August 2000-Adult/Youth Servant Trip
VOLUNTEERS TEACH BIBLE SCHOOL IN ZARAGOSA,
MEXICO
For five days the cinder block walls of Santisima
Trinidad (Holy Trinity Lutheran Church) in Zaragosa, Mexico, rang
with the words "Sonríe que Jesús te ama (Smile,
that Jesus loves you)" and "Jesús, El vive y por
siempre vivirá (Jesus, He lives and will live forever)".
From July 31 through August 4, twenty-eight volunteers
(17 teenagers and 11 adults) from St. Matthew Lutheran Church, Barrington,
taught Bible school for the children in this area of Juarez, Mexico.
The City of Juarez is growing at the rate of more than 30,000 new
residents a year. Many come into the Zaragosa area on the eastern
edge of the city. NAFTA (North American Free Trade Agreement) has
ignited a building boom in Zaragosa. Well-paying jobs in American,
Japanese, and European-owned manufacturing plants have drawn people
to this area.
In 1998 an Adult/Youth Servant Team from St. Matthew
taught its first Bible School in Zaragosa as an outreach ministry
to the children of this neighborhood. Despite the team's limited
Spanish-language skills, they taught songs and Bible verses and
helped the children complete craft projects related to each day's
Bible story. To teach the Bible lessons, the team used animated
videos which had been dubbed in Spanish. With the assistance of
the women of the Santisima Trinidad congregation, the team served
all the children a hot meal at lunch time.
On the first day of Bible school, 140 children
attended. By Friday, the last day of the program, attendance had
grown to 223. The building became so crowded that children had to
sit on the floor because there was no more room in the church pews.
The program was designed for children ages 5 through 12, but children
as young as 2 and as old as 14 took part in Bible school. In order
to attend Bible school, many older children had to bring their younger
siblings because they care for them while their parents work in
the local factories.
The neighborhood around Santisima Trinidad is
not poor by Mexican standards. While some homes are small stuccoed
townhouses, others are built of cardboard, packing crates, and shipping
pallets. Streets throughout the neighborhood are all dirt. The servant
team used Ysleta Lutheran Mission in El Paso, Texas, as its home
base during the mission trip.
This is the ninth servant team sponsored by St.

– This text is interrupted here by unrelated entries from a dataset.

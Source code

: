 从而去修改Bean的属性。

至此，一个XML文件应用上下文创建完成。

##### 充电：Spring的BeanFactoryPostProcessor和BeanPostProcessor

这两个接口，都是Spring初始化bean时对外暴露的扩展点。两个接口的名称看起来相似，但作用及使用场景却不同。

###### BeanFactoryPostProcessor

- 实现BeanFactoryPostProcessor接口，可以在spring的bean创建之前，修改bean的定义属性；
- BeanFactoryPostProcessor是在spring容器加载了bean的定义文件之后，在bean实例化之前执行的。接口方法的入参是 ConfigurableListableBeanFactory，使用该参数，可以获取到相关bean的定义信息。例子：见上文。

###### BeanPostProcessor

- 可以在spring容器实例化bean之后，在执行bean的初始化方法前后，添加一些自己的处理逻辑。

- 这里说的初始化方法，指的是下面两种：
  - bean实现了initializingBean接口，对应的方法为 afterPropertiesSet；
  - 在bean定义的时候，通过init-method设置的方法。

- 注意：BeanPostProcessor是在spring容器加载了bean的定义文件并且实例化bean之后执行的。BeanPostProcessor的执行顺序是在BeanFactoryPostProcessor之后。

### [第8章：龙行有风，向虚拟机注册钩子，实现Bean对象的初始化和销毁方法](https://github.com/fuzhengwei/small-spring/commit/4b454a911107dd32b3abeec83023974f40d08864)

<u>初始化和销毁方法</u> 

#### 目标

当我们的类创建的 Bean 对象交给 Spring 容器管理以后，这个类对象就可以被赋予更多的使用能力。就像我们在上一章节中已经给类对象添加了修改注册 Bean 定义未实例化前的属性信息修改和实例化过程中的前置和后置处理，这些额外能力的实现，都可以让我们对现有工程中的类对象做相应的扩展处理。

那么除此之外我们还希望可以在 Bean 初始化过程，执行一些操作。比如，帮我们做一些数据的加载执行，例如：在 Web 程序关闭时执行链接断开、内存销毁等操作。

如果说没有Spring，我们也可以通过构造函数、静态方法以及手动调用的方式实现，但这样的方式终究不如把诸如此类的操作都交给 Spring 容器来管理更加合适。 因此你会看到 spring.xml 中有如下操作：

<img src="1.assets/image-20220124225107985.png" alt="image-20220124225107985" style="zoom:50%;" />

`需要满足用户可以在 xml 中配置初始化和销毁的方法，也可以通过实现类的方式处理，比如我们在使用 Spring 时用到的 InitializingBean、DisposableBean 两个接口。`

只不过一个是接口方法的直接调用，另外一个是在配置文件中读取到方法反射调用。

Matthew since 1995. In addition to teaching Bible school, servant
teams have completed construction projects and provided medical
care. Since St. Matthew started sending servant teams to Mexico,
the program has had three goals. Team members are given the opportunity
to experience the faith in another culture, to assist in ministry
projects which could not be accomplished without their help, and
to live as a Christian community of faith. The 1997 and 1998 Adult
Servant Teams from St. Matthew helped to build the church building
at Santisima Trinidad.
On October 7, St. Matthew will be sending a team
of 18 adults to Mexico to work on construction and medical projects.